■ What is needed ■
For every line in the data below, check for the word "moveHMM", then state how many lines have it. Answer with the number only.

Top of Dataset

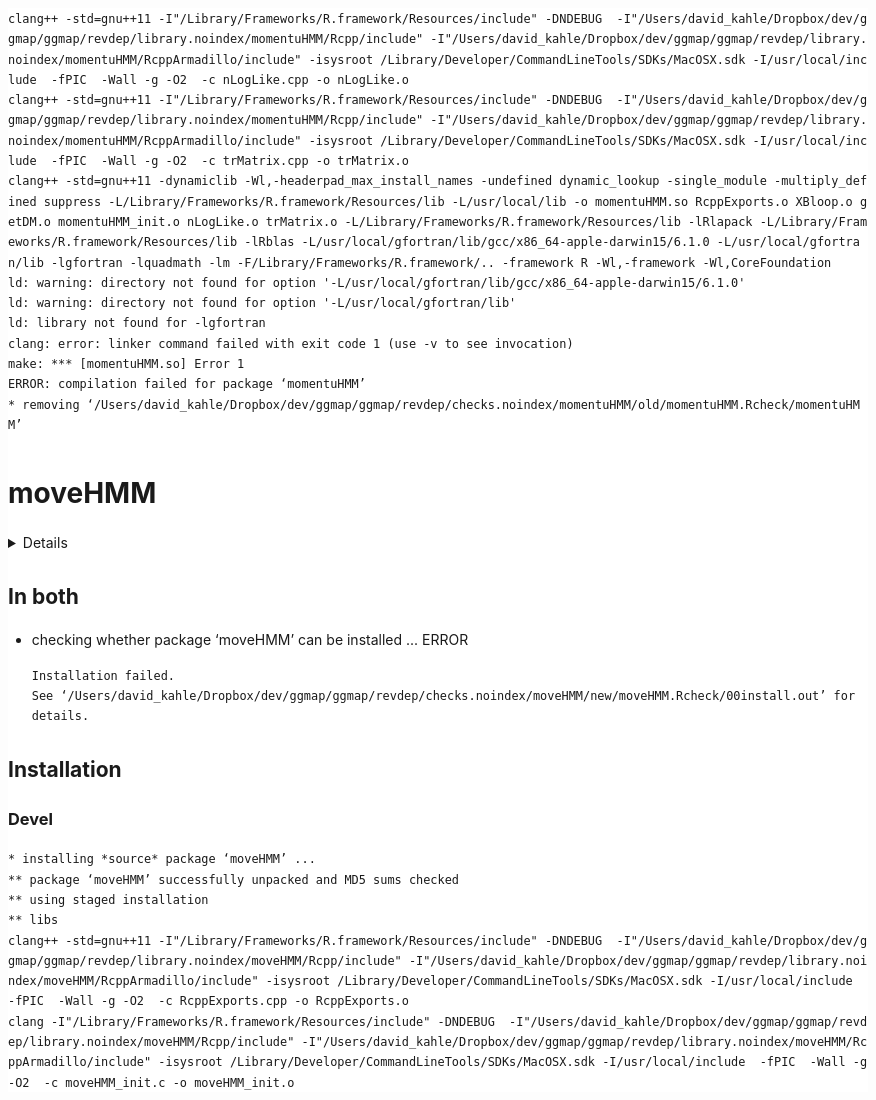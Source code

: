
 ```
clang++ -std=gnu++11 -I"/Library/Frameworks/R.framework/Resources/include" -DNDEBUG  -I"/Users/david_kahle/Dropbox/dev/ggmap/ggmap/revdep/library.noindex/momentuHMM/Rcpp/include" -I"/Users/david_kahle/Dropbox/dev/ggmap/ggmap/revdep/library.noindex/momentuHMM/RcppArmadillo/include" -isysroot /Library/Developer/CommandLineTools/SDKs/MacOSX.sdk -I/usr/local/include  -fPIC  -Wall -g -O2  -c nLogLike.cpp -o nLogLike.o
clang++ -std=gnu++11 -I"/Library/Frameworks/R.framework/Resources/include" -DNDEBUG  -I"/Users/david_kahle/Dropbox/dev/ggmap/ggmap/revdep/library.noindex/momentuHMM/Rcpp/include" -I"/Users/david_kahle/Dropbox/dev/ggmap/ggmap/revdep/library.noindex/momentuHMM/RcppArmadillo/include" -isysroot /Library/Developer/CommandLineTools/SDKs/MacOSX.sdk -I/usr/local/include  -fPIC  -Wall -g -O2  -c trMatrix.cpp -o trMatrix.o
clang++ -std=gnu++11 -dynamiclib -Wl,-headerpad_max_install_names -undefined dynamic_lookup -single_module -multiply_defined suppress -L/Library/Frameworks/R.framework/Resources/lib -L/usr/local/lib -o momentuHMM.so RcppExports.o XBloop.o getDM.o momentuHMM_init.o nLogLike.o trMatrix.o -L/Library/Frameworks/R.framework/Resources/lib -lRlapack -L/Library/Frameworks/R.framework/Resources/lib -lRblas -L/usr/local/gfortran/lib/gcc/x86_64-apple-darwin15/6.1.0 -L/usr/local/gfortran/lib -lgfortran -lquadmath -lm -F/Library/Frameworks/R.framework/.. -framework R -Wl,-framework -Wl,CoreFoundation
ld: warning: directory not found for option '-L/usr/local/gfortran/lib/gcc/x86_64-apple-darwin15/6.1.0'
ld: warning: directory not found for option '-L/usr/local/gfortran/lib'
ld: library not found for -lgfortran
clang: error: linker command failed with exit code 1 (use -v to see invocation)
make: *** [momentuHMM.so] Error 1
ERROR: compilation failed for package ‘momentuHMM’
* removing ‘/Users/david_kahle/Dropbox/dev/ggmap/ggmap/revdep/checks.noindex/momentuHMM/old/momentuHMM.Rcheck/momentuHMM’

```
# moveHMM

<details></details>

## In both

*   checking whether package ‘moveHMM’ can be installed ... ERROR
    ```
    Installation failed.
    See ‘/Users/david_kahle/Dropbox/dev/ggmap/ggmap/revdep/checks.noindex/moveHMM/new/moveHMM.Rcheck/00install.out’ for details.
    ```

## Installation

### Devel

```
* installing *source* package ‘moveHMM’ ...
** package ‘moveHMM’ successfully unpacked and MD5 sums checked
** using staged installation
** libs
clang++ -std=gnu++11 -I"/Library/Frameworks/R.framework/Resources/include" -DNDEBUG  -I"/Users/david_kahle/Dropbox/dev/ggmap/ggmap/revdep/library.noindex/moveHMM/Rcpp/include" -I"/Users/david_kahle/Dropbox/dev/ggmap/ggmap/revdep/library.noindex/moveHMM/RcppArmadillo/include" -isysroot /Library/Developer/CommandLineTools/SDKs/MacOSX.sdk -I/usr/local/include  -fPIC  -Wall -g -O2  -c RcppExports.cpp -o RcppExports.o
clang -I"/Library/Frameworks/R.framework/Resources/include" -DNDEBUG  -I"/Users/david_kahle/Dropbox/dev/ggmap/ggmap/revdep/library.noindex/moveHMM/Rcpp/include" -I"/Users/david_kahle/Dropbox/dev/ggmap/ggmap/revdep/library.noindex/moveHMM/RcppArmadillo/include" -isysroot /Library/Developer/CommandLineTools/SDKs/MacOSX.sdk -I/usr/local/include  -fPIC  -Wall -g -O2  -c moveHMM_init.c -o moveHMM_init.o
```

Bottom of Dataset

■ Your response ■
7